Dan Oola Odiya, now in the middle of these murky and unsubstantiated allegations has been a resident of Gulu town since then. He is reportedly related to the spouses (concubines) of one of the powerful army men in Gulu town.
Dan is known to many as a principled UPC member who forewent the allures of grandeur for the comfort of integrity. He together with Hon. Jacob Oulanya, now NRM stalwart who swears that Museven is his hero, Peter Mayiga, the reported Ugandan Ambassador to China who has not been to Beijing since his conversion to the NRM, and the late Badru Wegulo, also an NRM convert in his last days, all tried to recruit me as a young boy into the UPC youth activism.
Fred Denis Okema, the former MUK Guild President and strong UPC stalwart was among my contemporaries in Gulu town. We were primary school boys then. We held meetings at Pece Stadium and at Ladit Okeny’s house in senior quarters. They never asked us to join any violence but only sold the UPC ideals. Of the lot, only Dan Oola Odiya stayed the course, remained UPC and spoke UPC. The others, their stories all too familiar to retell.

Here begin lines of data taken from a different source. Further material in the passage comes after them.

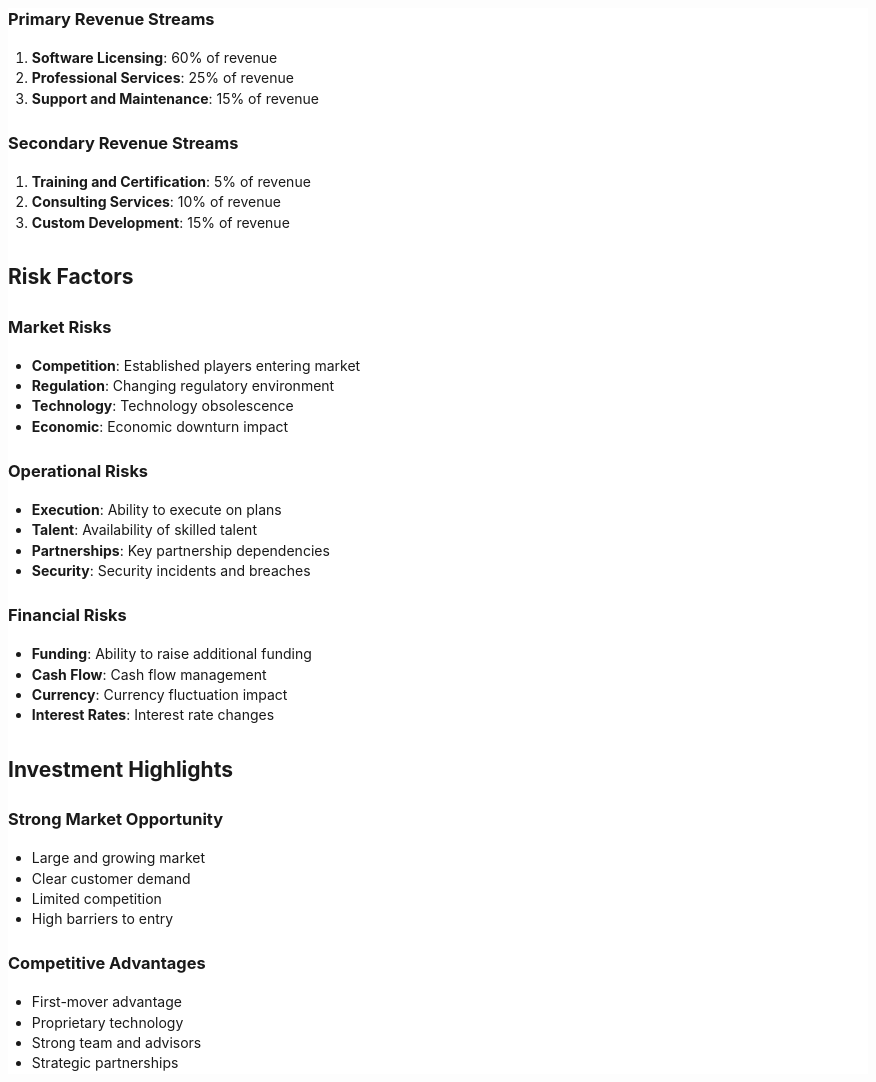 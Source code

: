 ### Primary Revenue Streams

1. **Software Licensing**: 60% of revenue
2. **Professional Services**: 25% of revenue
3. **Support and Maintenance**: 15% of revenue

### Secondary Revenue Streams

1. **Training and Certification**: 5% of revenue
2. **Consulting Services**: 10% of revenue
3. **Custom Development**: 15% of revenue

## Risk Factors

### Market Risks

- **Competition**: Established players entering market
- **Regulation**: Changing regulatory environment
- **Technology**: Technology obsolescence
- **Economic**: Economic downturn impact

### Operational Risks

- **Execution**: Ability to execute on plans
- **Talent**: Availability of skilled talent
- **Partnerships**: Key partnership dependencies
- **Security**: Security incidents and breaches

### Financial Risks

- **Funding**: Ability to raise additional funding
- **Cash Flow**: Cash flow management
- **Currency**: Currency fluctuation impact
- **Interest Rates**: Interest rate changes

## Investment Highlights

### Strong Market Opportunity

- Large and growing market
- Clear customer demand
- Limited competition
- High barriers to entry

### Competitive Advantages

- First-mover advantage
- Proprietary technology
- Strong team and advisors
- Strategic partnerships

One can only pray that he (Dan Oola Odiya) does not meet Peter Oloya’s fate. He is a good man, a principled man who knew not the ways of violence. He was deeply convicted and hauntingly convincing in his arguments.
For the sake of the orphaned and surviving children of Gulu and Northern Uganda, I pray that the Gulu 2016 attack will not turn out to be 2002 allover again. The survivors of the Yumbe killings were forced to take amnesties and now live as former rebels whereas not. Their dignity squeezed out of them through the hands of the tortuous agents of the rulers whose reward is not a day in court but a place on the pipping podium upon their promotion.